During a late-night voting session on the federal budget, Republican lawmakers in the Senate rejected an amendment that would have maintained language in the Affordable Care Act (ACA) guaranteeing health insurance coverage for those with preexisting conditions. While the vote was more a matter of symbolic maneuvering among lawmakers than policymaking, it did signal that this popular provision of the law may be repealed along with much of the rest of the law.
The vote to protect the clause guaranteeing coverage for those with preexisitng conditions failed to gather the 60 votes needed to pass, according to a report by The Hill. The amendment was offered during a long, overnight debate of the federal budget. At the end of the voting, the Senate voted 51-48 for the budget resolution, which included instructions for how lawmakers can repeal the ACA. The vote was largely along party lines, according to The Hill report.
Republican lawmakers also blocked an amendment that would have shielded insurance for children covered under Medicaid, the Children’s Health Insurance Program, or private markets established by ObamaCare from being negatively impacted by a future repeal vote, according to the report.
This does not mean that the Affordable Care Act or its preexisting conditions clause have yet been repealed, however. The vote instead clears the way for Republican lawmakers to repeal many provisions of the law without facing the threat of a filibuster. Under a complex set of rules known as reconciliation, some legislation that is procedurally connected with the budget can be passed by a simple majority in the Senate. Republicans control the Senate, but don’t have the 60 votes needed to cut off a filibuster attempt by Democrats.
While there was little question that the ACA would be repealed after Donald Trump’s inauguration, there is more confusion about what legislation might replace it and when that legislation might come before lawmakers for a vote. According to a Politico report, there have been conflicting signals between Donald Trump and Republican leaders about the timeline of replacement legislation.
Some Republican lawmakers earlier floated the idea of allowing as much as two years before a ACA repeal would take effect, but a handful of Republican lawmakers have signaled resistance to this idea. Senator Rand Paul of Kentucky did not want to vote on a repeal until a replacement bill was also ready for a vote; his was the only Republican vote against the budget resolution.
There was nothing in the budget vote which prevents lawmakers from including language in a replacement vote guaranteeing coverage for those with preexisting conditions. However, Democrats have warned that such a guarantee would be unworkable for insurance companies without the mandate for individuals to have health coverage.
While Democrats warn that repeal of the ACA may cause millions of Americans to lose their health insurance, Republican lawmakers argue the ACA is failing and say repeal will allow them to create a health system that is workable. In a report on the budget vote, The New York Times quotes Republican Senator Michael B. Enzi of Wyoming as saying, “The Obamacare bridge is collapsing, and we’re sending in a rescue team…Then we’ll build new bridges to better health care, and finally, when these new bridges are finished, we’ll close the old bridge.”
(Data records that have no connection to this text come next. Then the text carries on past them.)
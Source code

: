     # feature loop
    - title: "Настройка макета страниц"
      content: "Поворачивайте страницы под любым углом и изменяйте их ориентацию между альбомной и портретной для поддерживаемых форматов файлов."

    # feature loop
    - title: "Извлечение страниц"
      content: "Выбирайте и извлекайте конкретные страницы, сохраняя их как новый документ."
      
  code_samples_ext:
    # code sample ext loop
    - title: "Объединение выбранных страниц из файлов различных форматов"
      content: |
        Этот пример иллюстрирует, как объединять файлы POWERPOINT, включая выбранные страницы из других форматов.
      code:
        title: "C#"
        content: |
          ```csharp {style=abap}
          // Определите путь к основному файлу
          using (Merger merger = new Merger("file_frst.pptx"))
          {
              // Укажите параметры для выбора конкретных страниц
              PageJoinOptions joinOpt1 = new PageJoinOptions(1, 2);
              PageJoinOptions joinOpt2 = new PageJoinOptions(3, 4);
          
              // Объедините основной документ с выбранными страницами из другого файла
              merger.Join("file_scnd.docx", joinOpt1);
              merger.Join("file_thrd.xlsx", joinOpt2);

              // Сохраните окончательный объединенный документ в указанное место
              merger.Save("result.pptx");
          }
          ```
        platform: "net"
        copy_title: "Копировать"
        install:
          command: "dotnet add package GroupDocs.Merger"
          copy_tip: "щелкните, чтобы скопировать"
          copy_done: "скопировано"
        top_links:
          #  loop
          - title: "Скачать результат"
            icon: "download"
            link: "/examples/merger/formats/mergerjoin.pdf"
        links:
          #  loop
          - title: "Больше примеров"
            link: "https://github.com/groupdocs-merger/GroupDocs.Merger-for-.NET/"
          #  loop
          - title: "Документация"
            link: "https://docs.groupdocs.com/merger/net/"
During the budget vote, lawmakers also defeated amendments proposed by Democrat Senator Bernie Sanders of Vermont and Republican Senator Lamar Alexander of Indiana that would have allowed American pharmacists to import prescription drugs from Canada. Several Democrats crossed party lines to vote against this measure.
Again, though, this vote may not indicate how such a measure might fare as standalone legislation later in the year. Donald Trump has at times signaled that he would like to control drug prices, and he brought the subject up again in his January 11th news conference.
1/13/2017 – This story was updated to include the fact that several Democrat senators voted against amendments to ease restrictions on drug importation.